PROBLEM TO SOLVE = The lines in the listing below are to be given again exactly, starting at the line holding "target_label - voxel" and ending at the line holding "# Image gallery". Do not include pictures.

○ ○ ○ ○

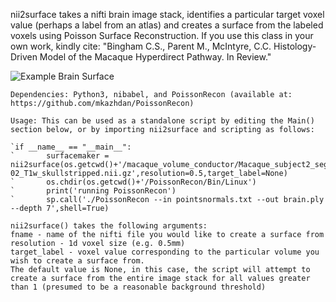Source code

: nii2surface takes a nifti brain image stack, identifies a particular target voxel value (perhaps a label from an atlas) and creates a surface from the labeled voxels using Poisson Surface Reconstruction. If you use this class in your own work, kindly cite: "Bingham C.S., Parent M., McIntyre, C.C. Histology-Driven Model of the Macaque Hyperdirect Pathway. In Review."

![Example Brain Surface](https://github.com/bingsome/nii2surface/blob/master/docs/gif.gif)

	Dependencies: Python3, nibabel, and PoissonRecon (available at: https://github.com/mkazhdan/PoissonRecon)
	
	Usage: This can be used as a standalone script by editing the Main() section below, or by importing nii2surface and scripting as follows:
	
	`if __name__ == "__main__":
	`		surfacemaker = nii2surface(os.getcwd()+'/macaque_volume_conductor/Macaque_subject2_segmentation/sub-02_T1w_skullstripped.nii.gz',resolution=0.5,target_label=None)
	`		os.chdir(os.getcwd()+'/PoissonRecon/Bin/Linux')
	`		print('running PoissonRecon')
	`		sp.call('./PoissonRecon --in pointsnormals.txt --out brain.ply --depth 7',shell=True)
	
	nii2surface() takes the following arguments:
	fname - name of the nifti file you would like to create a surface from
	resolution - 1d voxel size (e.g. 0.5mm)
	target_label - voxel value corresponding to the particular volume you wish to create a surface from. 
	The default value is None, in this case, the script will attempt to create a surface from the entire image stack for all values greater than 1 (presumed to be a reasonable background threshold)
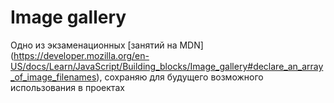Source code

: # Image gallery
Одно из экзаменационных [занятий на MDN] (https://developer.mozilla.org/en-US/docs/Learn/JavaScript/Building_blocks/Image_gallery#declare_an_array_of_image_filenames), сохраняю для будущего возможного использования в проектах
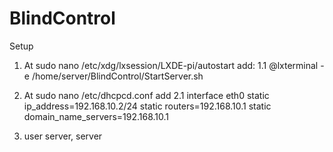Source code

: # BlindControl

Setup

1. At sudo nano /etc/xdg/lxsession/LXDE-pi/autostart add:
	1.1 @lxterminal -e /home/server/BlindControl/StartServer.sh

2. At sudo nano /etc/dhcpcd.conf add
	2.1 
	interface eth0
	static ip_address=192.168.10.2/24
	static routers=192.168.10.1
	static domain_name_servers=192.168.10.1

3. user server, server
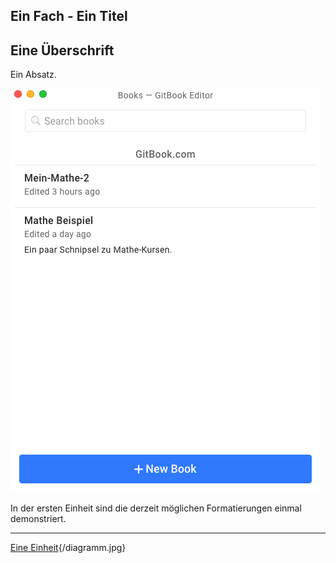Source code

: 
Ein Fach - Ein Titel
---
## Eine Überschrift

Ein Absatz.

![Example from GitBook](/gitbook-auswahl.png)

In der ersten Einheit sind die derzeit möglichen Formatierungen einmal demonstriert.

---
[Eine Einheit](unit.md){/diagramm.jpg}

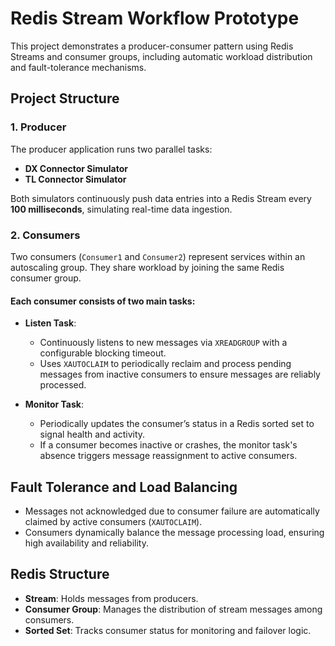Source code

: ﻿# Redis Stream Workflow Prototype

This project demonstrates a producer-consumer pattern using Redis Streams and consumer groups, including automatic workload distribution and fault-tolerance mechanisms.

## Project Structure

### 1. Producer
The producer application runs two parallel tasks:
- **DX Connector Simulator**
- **TL Connector Simulator**

Both simulators continuously push data entries into a Redis Stream every **100 milliseconds**, simulating real-time data ingestion.

### 2. Consumers
Two consumers (`Consumer1` and `Consumer2`) represent services within an autoscaling group. They share workload by joining the same Redis consumer group.

#### Each consumer consists of two main tasks:

- **Listen Task**:
    - Continuously listens to new messages via `XREADGROUP` with a configurable blocking timeout.
    - Uses `XAUTOCLAIM` to periodically reclaim and process pending messages from inactive consumers to ensure messages are reliably processed.

- **Monitor Task**:
    - Periodically updates the consumer’s status in a Redis sorted set to signal health and activity.
    - If a consumer becomes inactive or crashes, the monitor task's absence triggers message reassignment to active consumers.

## Fault Tolerance and Load Balancing

- Messages not acknowledged due to consumer failure are automatically claimed by active consumers (`XAUTOCLAIM`).
- Consumers dynamically balance the message processing load, ensuring high availability and reliability.

## Redis Structure

- **Stream**: Holds messages from producers.
- **Consumer Group**: Manages the distribution of stream messages among consumers.
- **Sorted Set**: Tracks consumer status for monitoring and failover logic.


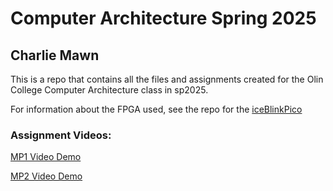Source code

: # Computer Architecture Spring 2025
## Charlie Mawn

This is a repo that contains all the files and assignments created for the Olin College Computer Architecture class in sp2025. 

For information about the FPGA used, see the repo for the [iceBlinkPico](https://github.com/bminch/iceBlinkPico)

### Assignment Videos:

[MP1 Video Demo](https://www.youtube.com/watch?v=s-Un3jiAkLg)

[MP2 Video Demo](https://youtube.com/watch/S-07hdB7LVg?feature=share)
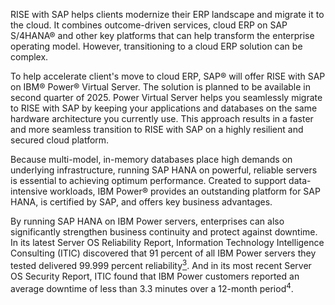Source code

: RISE with SAP helps clients modernize their ERP landscape and migrate it to the cloud. It combines outcome-driven services, cloud ERP on SAP S/4HANA® and other key platforms that can help transform the enterprise operating model. However, transitioning to a cloud ERP solution can be complex. 

To help accelerate client's move to cloud ERP, SAP® will offer RISE with SAP on IBM® Power® Virtual Server. The solution is planned to be available in second quarter of 2025. Power Virtual Server helps you seamlessly migrate to RISE with SAP by keeping your applications and databases on the same hardware architecture you currently use. This approach results in a faster and more seamless transition to RISE with SAP on a highly resilient and secured cloud platform.

Because multi-model, in-memory databases place high demands on underlying infrastructure, running SAP HANA on powerful, reliable servers is essential to achieving optimum performance. Created to support data-intensive workloads, IBM Power® provides an outstanding platform for SAP HANA, is certified by SAP, and offers key business advantages.

By running SAP HANA on IBM Power servers, enterprises can also significantly strengthen business continuity and protect against downtime. In its latest Server OS Reliability Report, Information Technology Intelligence Consulting (ITIC) discovered that 91 percent of all IBM Power servers they tested delivered 99.999 percent reliability[<sup>3</sup>](https://www.ibm.com). And in its most recent Server OS Security Report, ITIC found that IBM Power customers reported an average downtime of less than 3.3 minutes over a 12-month period<sup>4</sup>.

○ ○ ○ ○

ANSWER BOX =
	target_label - voxel value corresponding to the particular volume you wish to create a surface from. 
	The default value is None, in this case, the script will attempt to create a surface from the entire image stack for all values greater than 1 (presumed to be a reasonable background threshold)
Source code

: # Image gallery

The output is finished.